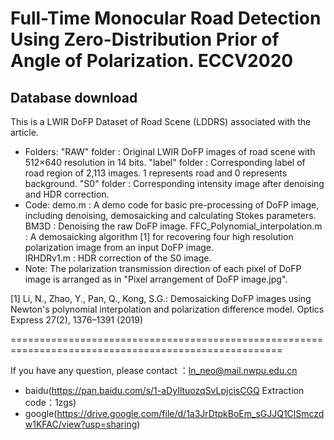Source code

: # Full-Time Monocular Road Detection Using Zero-Distribution Prior of Angle of Polarization. ECCV2020

## Database download
This is a LWIR DoFP Dataset of Road Scene (LDDRS) associated with the article.
- Folders:
	"RAW" folder : Original LWIR DoFP images of road scene with 512×640 resolution in 14 bits.
	"label" folder : Corresponding label of road region of 2,113 images. 1 represents road and 0 represents background.
	"S0" folder : Corresponding intensity image after denoising and HDR correction.
- Code:
	demo.m : A demo code for basic pre-processing of DoFP image, including denoising, demosaicking and calculating Stokes parameters.
	BM3D : Denoising the raw DoFP image.
	FFC_Polynomial_interpolation.m : A demosaicking algorithm [1] for recovering four high resolution polarization image from an input DoFP image.	
	IRHDRv1.m : HDR correction of the S0 image.
- Note:
	The polarization transmission direction of each pixel of DoFP image is arranged as in "Pixel arrangement of DoFP image.jpg".

[1] Li, N., Zhao, Y., Pan, Q., Kong, S.G.: Demosaicking DoFP images using Newton's polynomial interpolation and polarization difference model. Optics Express 27(2), 1376–1391 (2019)

=====================================================================================================

If you have any question, please contact ：ln_neo@mail.nwpu.edu.cn

- baidu(https://pan.baidu.com/s/1-aDyIltuozqSvLpjcisCGQ  Extraction code：1zgs)
- google(https://drive.google.com/file/d/1a3JrDtpkBoEm_sGJJQ1ClSmczdw1KFAC/view?usp=sharing)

----

*AIM OF THE TASK*
Out of the material above, select every line that holds the string "with".

*SOLVED PROBLEM*
This is a LWIR DoFP Dataset of Road Scene (LDDRS) associated with the article.
	"RAW" folder : Original LWIR DoFP images of road scene with 512×640 resolution in 14 bits.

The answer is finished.